• **Try it**: Keep only the lines of the data below that contain "Higher", and copy them.

• **Source information**:
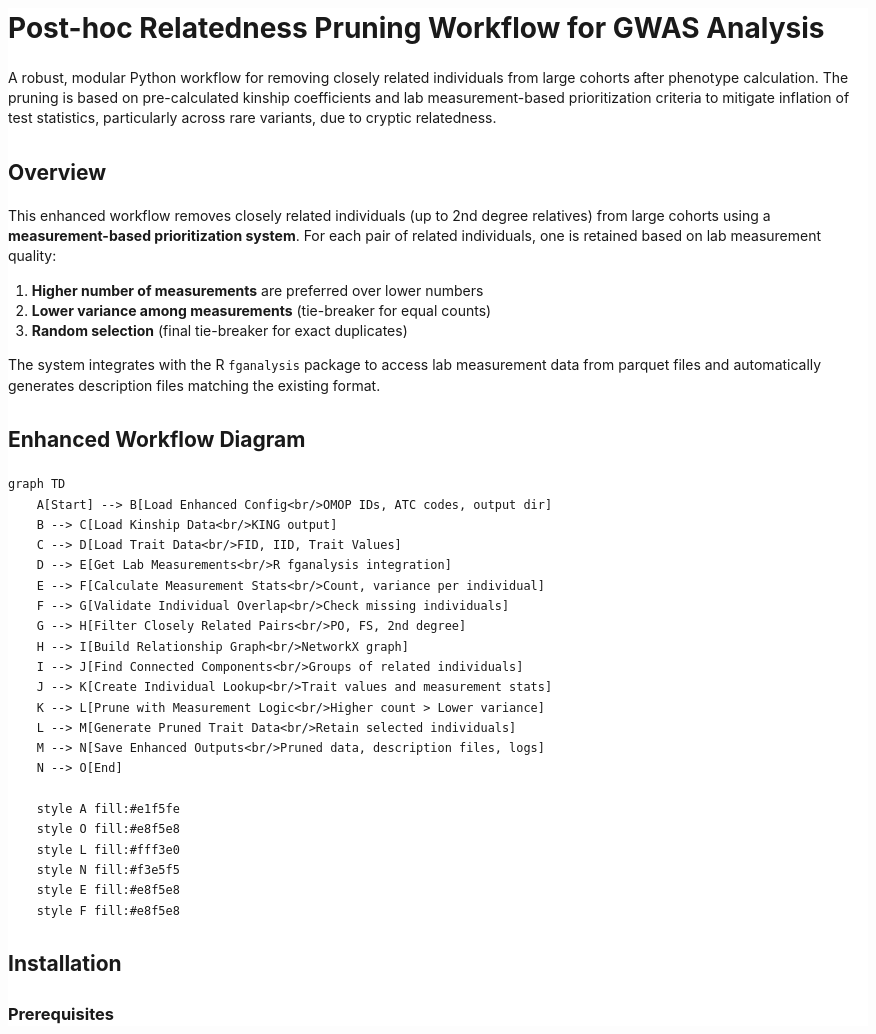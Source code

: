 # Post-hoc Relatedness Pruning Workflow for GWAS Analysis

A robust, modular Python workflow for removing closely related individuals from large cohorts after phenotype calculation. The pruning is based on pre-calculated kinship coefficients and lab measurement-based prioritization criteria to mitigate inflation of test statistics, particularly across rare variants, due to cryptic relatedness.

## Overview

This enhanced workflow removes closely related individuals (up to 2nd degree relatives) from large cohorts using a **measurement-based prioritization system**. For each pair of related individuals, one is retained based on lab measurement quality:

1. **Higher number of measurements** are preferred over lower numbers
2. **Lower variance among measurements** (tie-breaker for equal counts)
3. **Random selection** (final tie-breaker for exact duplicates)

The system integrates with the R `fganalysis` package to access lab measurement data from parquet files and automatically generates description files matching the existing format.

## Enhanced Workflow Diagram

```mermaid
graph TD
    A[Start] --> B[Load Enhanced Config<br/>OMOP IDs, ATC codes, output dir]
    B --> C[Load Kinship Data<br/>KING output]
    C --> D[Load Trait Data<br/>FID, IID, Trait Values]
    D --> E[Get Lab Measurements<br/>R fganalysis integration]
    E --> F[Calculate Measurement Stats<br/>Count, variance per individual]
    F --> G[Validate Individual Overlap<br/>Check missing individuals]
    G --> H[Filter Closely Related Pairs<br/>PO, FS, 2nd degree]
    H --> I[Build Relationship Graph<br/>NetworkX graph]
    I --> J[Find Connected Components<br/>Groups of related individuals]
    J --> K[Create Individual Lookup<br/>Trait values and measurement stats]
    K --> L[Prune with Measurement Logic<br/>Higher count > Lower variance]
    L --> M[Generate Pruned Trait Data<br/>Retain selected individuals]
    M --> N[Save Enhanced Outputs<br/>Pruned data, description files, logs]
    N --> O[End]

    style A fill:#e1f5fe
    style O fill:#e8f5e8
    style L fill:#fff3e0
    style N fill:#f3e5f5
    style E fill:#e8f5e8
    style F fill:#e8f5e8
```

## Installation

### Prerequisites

• **Response to the task**:
1. **Higher number of measurements** are preferred over lower numbers
    K --> L[Prune with Measurement Logic<br/>Higher count > Lower variance]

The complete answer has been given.